意図がつかめなくて、彼女は困惑した声を出した。

その瞬間。

ぎゅう、と思いっきりウィルフルが、彼女を抱きしめたのだ。


「きゃ、陛下!?」


いきなりで驚いたのか、シェレネが思わず声を上げる。

ウィルフルが唐突なのはいつものことだが、いつまでたっても慣れてくれない。


「はあ……やっと我が妃を堪能できる……」


「何言ってるんですか! 今からどうせ一緒に行くのにどうしてここで!」


「我が妃は天界の人気者ではないか。今ここで抱きしめておかねば言ってすぐ女神どもにつかまる」


シェレネの言葉が詰まった。

どうやら図星のようだ。

彼女は天界きっての人気者。

なので行ってしまえばこんな雰囲気になることはまず不可能なのだ。


「で、でも陛下、皆さんもいらっしゃるし……」


そう言って彼女が見まわすと、ジャンはクリスティンと、アランドルはルールーリアとどちらもいちゃついていた。


「ほら、大丈夫だろう?」


流れるように頬を包み込んで、顔を上にあげさせて、美しい微笑みを浮かべたところで……


「ちょーっとストーップ!!」


全ての雰囲気をぶち壊す渾身の叫び声が室内に響いた。


「な、ん、で、ウィルフル様もセルリオールもテオドシウスも自分の恋人に密着して二人っきりの空間を醸し出してるの!? 私、私だけ何したらいいのか分からないんだけど!!」


そうだった。この中で唯一、ロゼッタの夫だけ神ではないのだ。

おまけにロゼッタは自分の夫にあれほどまでに迫られたことはないし、自分から思いを寄せたこともない。

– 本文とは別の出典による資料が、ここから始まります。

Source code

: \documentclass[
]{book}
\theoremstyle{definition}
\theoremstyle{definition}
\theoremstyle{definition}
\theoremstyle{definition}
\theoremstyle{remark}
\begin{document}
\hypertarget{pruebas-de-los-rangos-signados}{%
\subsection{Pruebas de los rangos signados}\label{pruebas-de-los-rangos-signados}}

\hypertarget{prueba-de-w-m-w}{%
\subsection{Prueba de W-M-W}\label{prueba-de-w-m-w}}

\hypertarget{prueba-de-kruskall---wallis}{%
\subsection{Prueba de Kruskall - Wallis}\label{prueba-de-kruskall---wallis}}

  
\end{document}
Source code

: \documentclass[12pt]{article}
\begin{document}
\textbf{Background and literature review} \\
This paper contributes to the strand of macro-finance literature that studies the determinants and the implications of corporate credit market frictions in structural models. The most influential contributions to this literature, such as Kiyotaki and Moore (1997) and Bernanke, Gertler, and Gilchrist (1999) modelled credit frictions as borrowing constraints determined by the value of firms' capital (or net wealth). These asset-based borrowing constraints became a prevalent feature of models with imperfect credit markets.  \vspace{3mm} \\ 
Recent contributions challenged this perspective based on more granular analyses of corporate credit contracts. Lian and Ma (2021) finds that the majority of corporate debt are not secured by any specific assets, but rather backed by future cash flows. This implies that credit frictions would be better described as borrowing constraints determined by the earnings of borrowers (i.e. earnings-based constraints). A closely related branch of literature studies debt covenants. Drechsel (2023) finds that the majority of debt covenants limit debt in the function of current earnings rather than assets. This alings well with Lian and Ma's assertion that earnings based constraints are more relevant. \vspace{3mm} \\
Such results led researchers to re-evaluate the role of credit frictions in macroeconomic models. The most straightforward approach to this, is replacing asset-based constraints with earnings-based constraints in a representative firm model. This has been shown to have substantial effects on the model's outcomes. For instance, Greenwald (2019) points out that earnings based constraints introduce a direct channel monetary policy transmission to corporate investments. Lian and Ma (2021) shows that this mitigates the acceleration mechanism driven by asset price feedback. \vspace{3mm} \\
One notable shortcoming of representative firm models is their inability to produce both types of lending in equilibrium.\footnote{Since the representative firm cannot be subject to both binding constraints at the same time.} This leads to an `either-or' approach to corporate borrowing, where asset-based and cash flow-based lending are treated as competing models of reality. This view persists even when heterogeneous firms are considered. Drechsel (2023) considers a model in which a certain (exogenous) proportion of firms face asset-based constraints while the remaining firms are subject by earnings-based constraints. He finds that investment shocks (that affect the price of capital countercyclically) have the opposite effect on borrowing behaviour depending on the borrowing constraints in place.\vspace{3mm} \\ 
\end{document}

「ほらほら早く行きましょ。私だけいたたまれないったら仕方ないわ」


そういうとロゼッタはクリスティンとルールーリアの手を取って、ぐいっと引き寄せた。

神は強かった。


「ほ、ほら、へいか。ロゼッタもああいってますから早く行きましょう、ね?」


未だにあきらめずに抱きしめているウィルフルを見上げて、シェレネが上目遣いにこてんと首を傾げる。

ウィルフルはそれにいともたやすく陥落したので、そのうちにさっさと天界に向かうことにした。